Pour certains, le temps des Fêtes rime avec alcool et tous les moyens sont bons pour éviter la gueule de bois. S’abstenir de mélanger les alcools serait-il un de ces moyens?
Il faut tout d’abord rappeler que c’est la quantité totale d’alcool ingurgitée qui est le meilleur prédicteur de l’intensité de la gueule de bois.
L’impression qu’un mélange fait une différence peut toutefois venir de deux choses: d’une part, la consommation d’une variété de boissons alcoolisées amène généralement les fêtards à mal évaluer la quantité totale d’alcool consommée, et à sous-estimer leur niveau d’intoxication. D’autre part, tous les alcools n’agissent pas avec la même intensité.
Ces substances appelées congénères
En effet, pour une même quantité d’alcool, certains choix se révèlent meilleurs que d’autres pour diminuer les symptômes désagréables au réveil. Une étude parue en 2010 avait par exemple comparé les effets du bourbon et de la vodka pour savoir lequel, de ces deux alcools forts, provoquait la gueule de bois la plus intense. Près de 100 jeunes adultes s’étaient prêtés au jeu. Résultat : ceux qui avaient consommé du bourbon avaient des symptômes plus sévères au réveil que ceux à qui on avait servi de la vodka.
Les congénères —des substances autres que le type d’alcool souhaité— en seraient responsables. Ces sous-produits issus du processus de fermentation, comme le méthanol, l’acétone et l’acétaldéhyde, de même que certains tanins, peuvent avoir des effets toxiques et influencer aussi le rythme de dégradation de l’alcool. La fermentation en baril donne sa couleur foncée aux boissons, mais elle introduit du même coup certains de ces composés organiques dans la bouteille. Généralement, les alcools foncés ont donc une teneur plus élevée en congénères que les alcools plus pâles. Le bourbon contient 37 fois plus de ces molécules que la vodka.
En théorie, c’est pourtant à l’éthanol qu’on devrait imputer la responsabilité de la gueule de bois, puisqu’on retrouve cette molécule dans tous les alcools. Mais l’hypothèse la plus répandue veut que ce soit par l’ajout des congénères que les maux de tête et la nausée gagnent en intensité. Par exemple, le méthanol est métabolisé de la même façon que l’éthanol, mais les enzymes préfèrent dégrader l’éthanol en premier. Résultat, le méthanol patiente dans l’organisme et prolonge les effets du verre d’alcool.

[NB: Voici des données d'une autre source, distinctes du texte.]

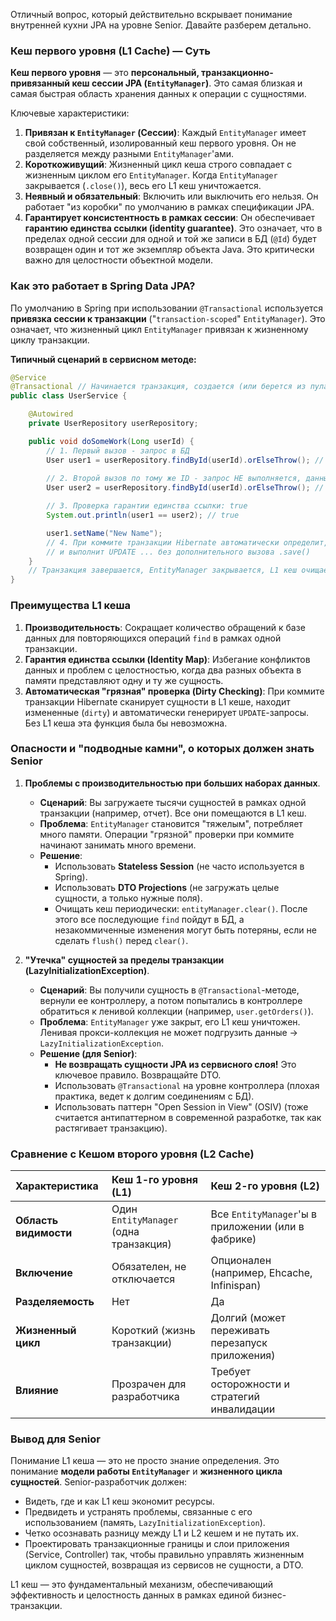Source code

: Отличный вопрос, который действительно вскрывает понимание внутренней кухни JPA на уровне Senior. Давайте разберем детально.

### Кеш первого уровня (L1 Cache) — Суть

**Кеш первого уровня** — это **персональный, транзакционно-привязанный кеш сессии JPA (`EntityManager`)**. Это самая близкая и самая быстрая область хранения данных к операции с сущностями.

Ключевые характеристики:
1.  **Привязан к `EntityManager` (Сессии)**: Каждый `EntityManager` имеет свой собственный, изолированный кеш первого уровня. Он не разделяется между разными `EntityManager`'ами.
2.  **Короткоживущий**: Жизненный цикл кеша строго совпадает с жизненным циклом его `EntityManager`. Когда `EntityManager` закрывается (`.close()`), весь его L1 кеш уничтожается.
3.  **Неявный и обязательный**: Включить или выключить его нельзя. Он работает "из коробки" по умолчанию в рамках спецификации JPA.
4.  **Гарантирует консистентность в рамках сессии**: Он обеспечивает **гарантию единства ссылки (identity guarantee)**. Это означает, что в пределах одной сессии для одной и той же записи в БД (`@Id`) будет возвращен один и тот же экземпляр объекта Java. Это критически важно для целостности объектной модели.

### Как это работает в Spring Data JPA?

По умолчанию в Spring при использовании `@Transactional` используется **привязка сессии к транзакции** ("`transaction-scoped`" `EntityManager`). Это означает, что жизненный цикл `EntityManager` привязан к жизненному циклу транзакции.

**Типичный сценарий в сервисном методе:**

```java
@Service
@Transactional // Начинается транзакция, создается (или берется из пула) EntityManager
public class UserService {

    @Autowired
    private UserRepository userRepository;

    public void doSomeWork(Long userId) {
        // 1. Первый вызов - запрос в БД
        User user1 = userRepository.findById(userId).orElseThrow(); // SELECT ... 
        
        // 2. Второй вызов по тому же ID - запрос НЕ выполняется, данные берутся из L1 кеша
        User user2 = userRepository.findById(userId).orElseThrow(); // NO SELECT

        // 3. Проверка гарантии единства ссылки: true
        System.out.println(user1 == user2); // true

        user1.setName("New Name");
        // 4. При коммите транзакции Hibernate автоматически определит, что user1 "грязный"
        // и выполнит UPDATE ... без дополнительного вызова .save()
    }
    // Транзакция завершается, EntityManager закрывается, L1 кеш очищается.
}
```

### Преимущества L1 кеша

1.  **Производительность**: Сокращает количество обращений к базе данных для повторяющихся операций `find` в рамках одной транзакции.
2.  **Гарантия единства ссылки (Identity Map)**: Избегание конфликтов данных и проблем с целостностью, когда два разных объекта в памяти представляют одну и ту же сущность.
3.  **Автоматическая "грязная" проверка (Dirty Checking)**: При коммите транзакции Hibernate сканирует сущности в L1 кеше, находит измененные (`dirty`) и автоматически генерирует `UPDATE`-запросы. Без L1 кеша эта функция была бы невозможна.

### Опасности и "подводные камни", о которых должен знать Senior

1.  **Проблемы с производительностью при больших наборах данных**.
    *   **Сценарий**: Вы загружаете тысячи сущностей в рамках одной транзакции (например, отчет). Все они помещаются в L1 кеш.
    *   **Проблема**: `EntityManager` становится "тяжелым", потребляет много памяти. Операции "грязной" проверки при коммите начинают занимать много времени.
    *   **Решение**:
        *   Использовать **Stateless Session** (не часто используется в Spring).
        *   Использовать **DTO Projections** (не загружать целые сущности, а только нужные поля).
        *   Очищать кеш периодически: `entityManager.clear()`. После этого все последующие `find` пойдут в БД, а незакоммиченные изменения могут быть потеряны, если не сделать `flush()` перед `clear()`.

2.  **"Утечка" сущностей за пределы транзакции (LazyInitializationException)**.
    *   **Сценарий**: Вы получили сущность в `@Transactional`-методе, вернули ее контроллеру, а потом попытались в контроллере обратиться к ленивой коллекции (например, `user.getOrders()`).
    *   **Проблема**: `EntityManager` уже закрыт, его L1 кеш уничтожен. Ленивая прокси-коллекция не может подгрузить данные -> `LazyInitializationException`.
    *   **Решение (для Senior)**:
        *   **Не возвращать сущности JPA из сервисного слоя!** Это ключевое правило. Возвращайте DTO.
        *   Использовать `@Transactional` на уровне контроллера (плохая практика, ведет к долгим соединениям с БД).
        *   Использовать паттерн "Open Session in View" (OSIV) (тоже считается антипаттерном в современной разработке, так как растягивает транзакцию).

### Сравнение с Кешом второго уровня (L2 Cache)

| Характеристика | Кеш 1-го уровня (L1) | Кеш 2-го уровня (L2) |
| :--- | :--- | :--- |
| **Область видимости** | Один `EntityManager` (одна транзакция) | Все `EntityManager`'ы в приложении (или в фабрике) |
| **Включение** | Обязателен, не отключается | Опционален (например, Ehcache, Infinispan) |
| **Разделяемость** | Нет | Да |
| **Жизненный цикл** | Короткий (жизнь транзакции) | Долгий (может переживать перезапуск приложения) |
| **Влияние** | Прозрачен для разработчика | Требует осторожности и стратегий инвалидации |

### Вывод для Senior

Понимание L1 кеша — это не просто знание определения. Это понимание **модели работы `EntityManager`** и **жизненного цикла сущностей**. Senior-разработчик должен:
*   Видеть, где и как L1 кеш экономит ресурсы.
*   Предвидеть и устранять проблемы, связанные с его использованием (память, `LazyInitializationException`).
*   Четко осознавать разницу между L1 и L2 кешем и не путать их.
*   Проектировать транзакционные границы и слои приложения (Service, Controller) так, чтобы правильно управлять жизненным циклом сущностей, возвращая из сервисов не сущности, а DTO.

L1 кеш — это фундаментальный механизм, обеспечивающий эффективность и целостность данных в рамках единой бизнес-транзакции.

Cette hypothèse n’explique toutefois pas tout. Dès 2008, une recherche aux États-Unis avait suggéré que certains des buveurs semblaient « résistants » à la gueule de bois, peu importe le type d’alcool —on évoquait notamment l’interaction avec les tissus du tube digestif, qui peut varier d’une personne à l’autre, ou le taux de sucre dans le sang. Une étude danoise menée auprès d’une centaine de jeunes adultes a conclu que trois sur 10 n’avaient pas de gueule de bois, même après « plus de 12 verres ».
Reste que sur la liste noire, figurent généralement le vin rouge et le brandy, jugés responsables des lendemains de veille les plus puissants. À l’inverse, une soirée à consommer du vin blanc et de la vodka générerait moins de symptômes au réveil.
Quant à savoir dans quel ordre il est préférable de boire, la logique, indépendamment du rôle des congénères, est de commencer par les plus faibles en alcool —par exemple, la bière— et de migrer progressivement vers l’alcool fort, comme la vodka ou le rhum. L’intoxication se fait plus lentement et le jugement est donc moins rapidement altéré.
Verdict
Ce n’est pas le mélange d’alcools qui rend le lendemain de veille plus intense, mais bien les types d’alcools et surtout, la quantité totale ingérée. Tant qu’à consommer plusieurs boissons alcoolisées différentes dans une même soirée, vaudrait mieux, par prudence, choisir des boissons faibles en congénères.